Artistically is where these lemony life punches to the gut are being thrown. And they are fucking killing me. It started with a bad review in the Chicago Reader and then a string of stand-up shows got canceled on me and then I got rejected for a show I auditioned for and then a play I wrote got rejected and then now I found out my sketch group might be no more. It’s all a lot for me to take, and part of me can’t help but to take it personally. Did I anger the muses? Were they watching me when I thought I was alone? Touching myself? To images of vegetables that look like genitals? Male genitals? But they are really vegetables! So there’s really nothing wrong with it is there. Is there? I mean looking at pictures of gourds and squash is as innocent as looking at pictures of puppies and kittens, at least by community standards…right? I’m not on trial!!!
Anyway, I may have indeed angered those prudish muses. Maybe it was when I declared that I was stepping away from the stage indefinitely to really hunker down and pursue writing as an art and a career. Maybe when I said I was retiring from my short but noble stint as a stand-up comedian. Maybe when I dropped out of nearly every improv program in the city because I don’t have the patience to dedicate so much time and money to pretending to open a door or wash a dish or hit on my sister. I thought focusing on writing was a step in the right direction for me. Don’t get me wrong. I greatly respect performers of all kinds: musicians, comedians, drag queens, etc. But the spotlight just isn’t for me. As much as I enjoy the attention and the instant gratification, I’m too neurotic for the stage and too uncomfortable in my own body to really use it as an artistic instrument. No, I’m best lumping symbols into words and words into sentences and so forth. You know, filling up all that white space with black stuff. Cause people say I got a voice that comes through in my writing. And maybe that is so. Can you hear it? Can you? Hello! La la la la. Strange how there’s no echo…

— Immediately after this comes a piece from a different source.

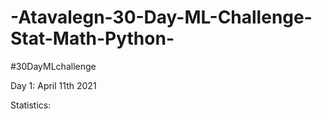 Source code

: # -Atavalegn-30-Day-ML-Challenge-Stat-Math-Python-
#30DayMLchallenge

Day 1: April 11th 2021

Statistics:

So these artistic speed bumps, these lemons, they’ve got me down. I feel a bit like a failure. But I’m going to do what I always do and say fuck it. I’m going to brush myself off and move forward. I got a monthly reading series I’m producing come November, and I have some plays and sketches I still want to work on, which I can self produce. Yeah, it’s tough going at it alone, not having a comedy partner or a group to fall back on, but that’s the way it is through most of life. You got your shit…it’s your shit…and so you have to deal with it. No one else is going to deal with your shit. I mean, it’s shit!
Let’s hope something I do works out soon cause I don’t think the whole “misunderstood artist” thing is really becoming.